Maria Elena’s life typifies the issues faced by women in the sector. They are forced to work in multiple capacities to earn money for the family, and then bear primary responsibility for domestic chores. They are forced into retirement by ill health, often brought about by the pressures of excess work. Declining fish catch and the pollution of fish sources also push them out of traditional occupations. At the end of their working lives, many of them do not have any legal identity and recognition accruing from their occupations, and are therefore excluded from benefits to workers in the sector. At the end of a hard working life, the benefit of even a meagre old age pension requires the proof of identity.
As articles in this issue show, the pressures of competition and declining fish catch on traditional fishing impacts women in fishing communities in different parts of the world, whether among fish vendors in India or fish processors and vendors in Kenya. In India, the competition from modern and mechanized fishing is leading to greater centralisation of fish landings, with women having to travel longer distances to buy fish from ports and transport the fish over greater distances to markets. They face increased competition from men, who have greater access to money and are freer to travel longer distances. In Kenya, with fish stock levels rapidly going down in Lake Victoria, women are forced to engage in jaboya or sex-fo-fish to be able to access fish to sustain themselves and their families.
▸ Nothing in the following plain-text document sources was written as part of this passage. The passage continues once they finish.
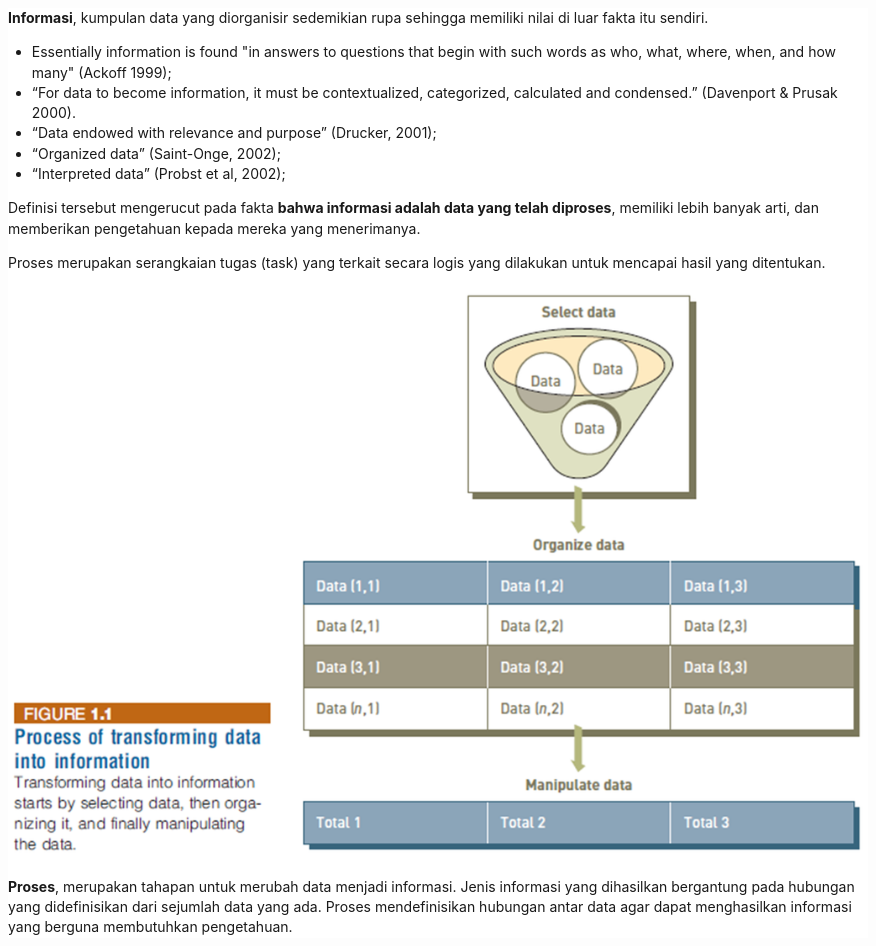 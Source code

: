 **Informasi**, kumpulan data yang diorganisir sedemikian rupa sehingga memiliki nilai di luar fakta itu sendiri.

- Essentially information is found "in answers to questions that begin with such words as who, what, where, when, and how many" (Ackoff 1999);
- “For data to become information, it must be contextualized, categorized, calculated and condensed.” (Davenport & Prusak 2000).
- “Data endowed with relevance and purpose” (Drucker, 2001);
- “Organized data” (Saint-Onge, 2002);
- “Interpreted data” (Probst et al, 2002);

Definisi tersebut mengerucut pada fakta **bahwa informasi adalah data yang telah diproses**, memiliki lebih banyak arti, dan memberikan pengetahuan kepada mereka yang menerimanya.

Proses merupakan serangkaian tugas (task) yang terkait secara logis yang dilakukan untuk mencapai hasil yang ditentukan.

![img](20230325080130.png)

**Proses**, merupakan tahapan untuk merubah data menjadi informasi.
Jenis informasi yang dihasilkan bergantung pada hubungan yang didefinisikan dari sejumlah data yang ada.
Proses mendefinisikan hubungan antar data agar dapat menghasilkan informasi yang berguna membutuhkan pengetahuan.
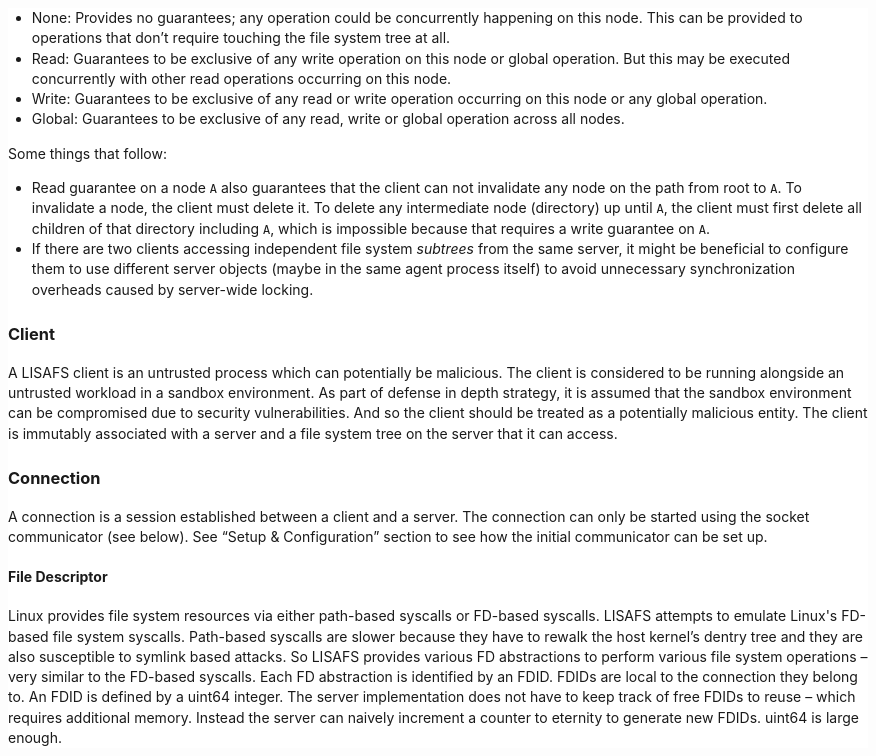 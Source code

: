 -   None: Provides no guarantees; any operation could be concurrently happening
    on this node. This can be provided to operations that don’t require touching
    the file system tree at all.
-   Read: Guarantees to be exclusive of any write operation on this node or
    global operation. But this may be executed concurrently with other read
    operations occurring on this node.
-   Write: Guarantees to be exclusive of any read or write operation occurring
    on this node or any global operation.
-   Global: Guarantees to be exclusive of any read, write or global operation
    across all nodes.

Some things that follow:

-   Read guarantee on a node `A` also guarantees that the client can not
    invalidate any node on the path from root to `A`. To invalidate a node, the
    client must delete it. To delete any intermediate node (directory) up until
    `A`, the client must first delete all children of that directory including
    `A`, which is impossible because that requires a write guarantee on `A`.
-   If there are two clients accessing independent file system *subtrees* from
    the same server, it might be beneficial to configure them to use different
    server objects (maybe in the same agent process itself) to avoid unnecessary
    synchronization overheads caused by server-wide locking.

### Client

A LISAFS client is an untrusted process which can potentially be malicious. The
client is considered to be running alongside an untrusted workload in a sandbox
environment. As part of defense in depth strategy, it is assumed that the
sandbox environment can be compromised due to security vulnerabilities. And so
the client should be treated as a potentially malicious entity. The client is
immutably associated with a server and a file system tree on the server that it
can access.

### Connection

A connection is a session established between a client and a server. The
connection can only be started using the socket communicator (see below). See
“Setup & Configuration” section to see how the initial communicator can be set
up.

#### File Descriptor

Linux provides file system resources via either path-based syscalls or FD-based
syscalls. LISAFS attempts to emulate Linux's FD-based file system syscalls.
Path-based syscalls are slower because they have to rewalk the host kernel’s
dentry tree and they are also susceptible to symlink based attacks. So LISAFS
provides various FD abstractions to perform various file system operations –
very similar to the FD-based syscalls. Each FD abstraction is identified by an
FDID. FDIDs are local to the connection they belong to. An FDID is defined by a
uint64 integer. The server implementation does not have to keep track of free
FDIDs to reuse – which requires additional memory. Instead the server can
naively increment a counter to eternity to generate new FDIDs. uint64 is large
enough.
In the context of declining traditional fisheries, women are entering new roles along the fish value chain, including seeking waged employment in fish processing. However, here they face the gender based discrimination which is endemic in the fishing and fish processing industries. A study in 2017 by the International Organisation for Women in the Seafood Industry (WSI) found widespread discrimination against women in the sector (See Gender inequalities and the path forward’). It recommended that the issue needed to be addressed seriously by all industry stakeholders, including NGOs and trade unions.
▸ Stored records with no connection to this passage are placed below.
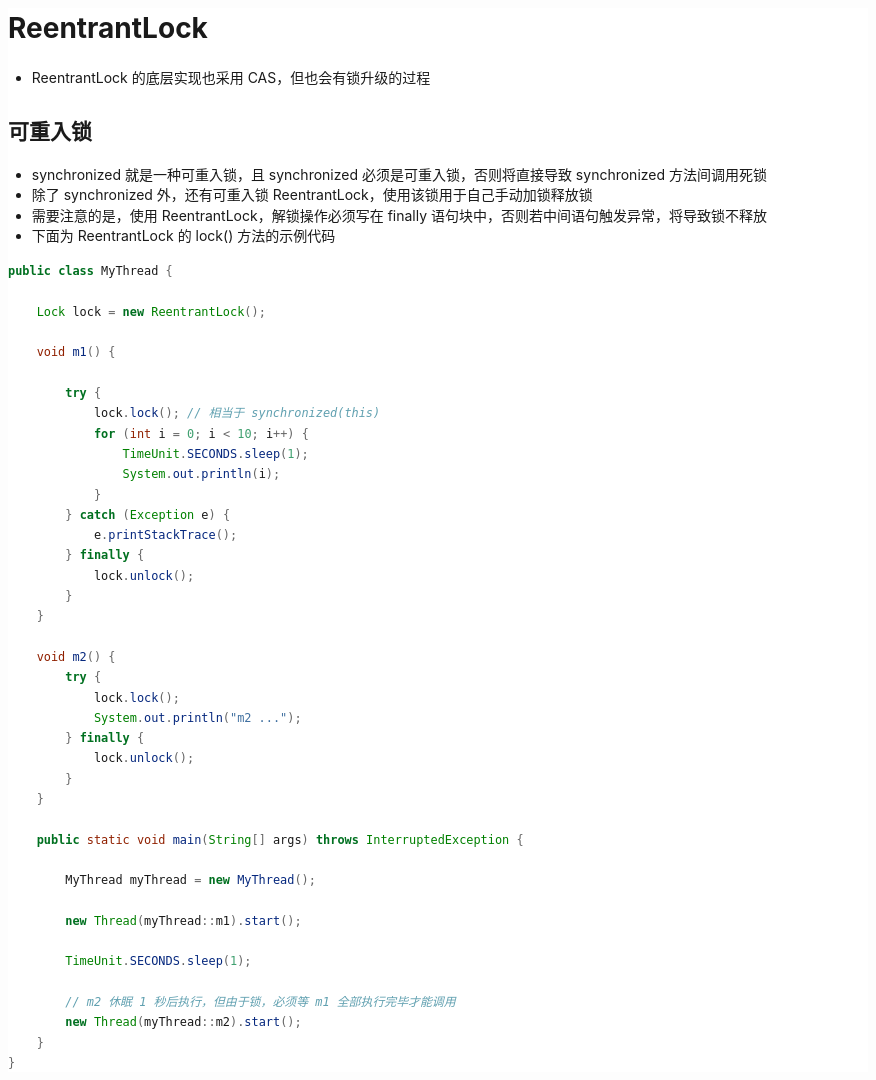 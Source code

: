 # ReentrantLock

- ReentrantLock 的底层实现也采用 CAS，但也会有锁升级的过程

## 可重入锁

- synchronized 就是一种可重入锁，且 synchronized 必须是可重入锁，否则将直接导致 synchronized 方法间调用死锁
- 除了 synchronized 外，还有可重入锁 ReentrantLock，使用该锁用于自己手动加锁释放锁
- 需要注意的是，使用 ReentrantLock，解锁操作必须写在 finally 语句块中，否则若中间语句触发异常，将导致锁不释放
- 下面为 ReentrantLock 的 lock() 方法的示例代码
```java
public class MyThread {

    Lock lock = new ReentrantLock();

    void m1() {

        try {
            lock.lock(); // 相当于 synchronized(this)
            for (int i = 0; i < 10; i++) {
                TimeUnit.SECONDS.sleep(1);
                System.out.println(i);
            }
        } catch (Exception e) {
            e.printStackTrace();
        } finally {
            lock.unlock();
        }
    }

    void m2() {
        try {
            lock.lock();
            System.out.println("m2 ...");
        } finally {
            lock.unlock();
        }
    }

    public static void main(String[] args) throws InterruptedException {

        MyThread myThread = new MyThread();

        new Thread(myThread::m1).start();

        TimeUnit.SECONDS.sleep(1);

        // m2 休眠 1 秒后执行，但由于锁，必须等 m1 全部执行完毕才能调用
        new Thread(myThread::m2).start();
    }
}
```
The Voluntary Guidelines for Securing Sustainable Small-Scale Fisheries in the Context of Food Security and Poverty Eradication (the SSF Guidelines) call for implementing gender mainstreaming throughout the fisheries sector. This call, echoed in the experiences of women fishers across the globe, is reiterated in all the articles in this issue of Yemaya. Unless their needs are brought to the forefront with governments and the industry, increasing numbers of women working in the sector will continue to face ever-growing levels of marginalisation.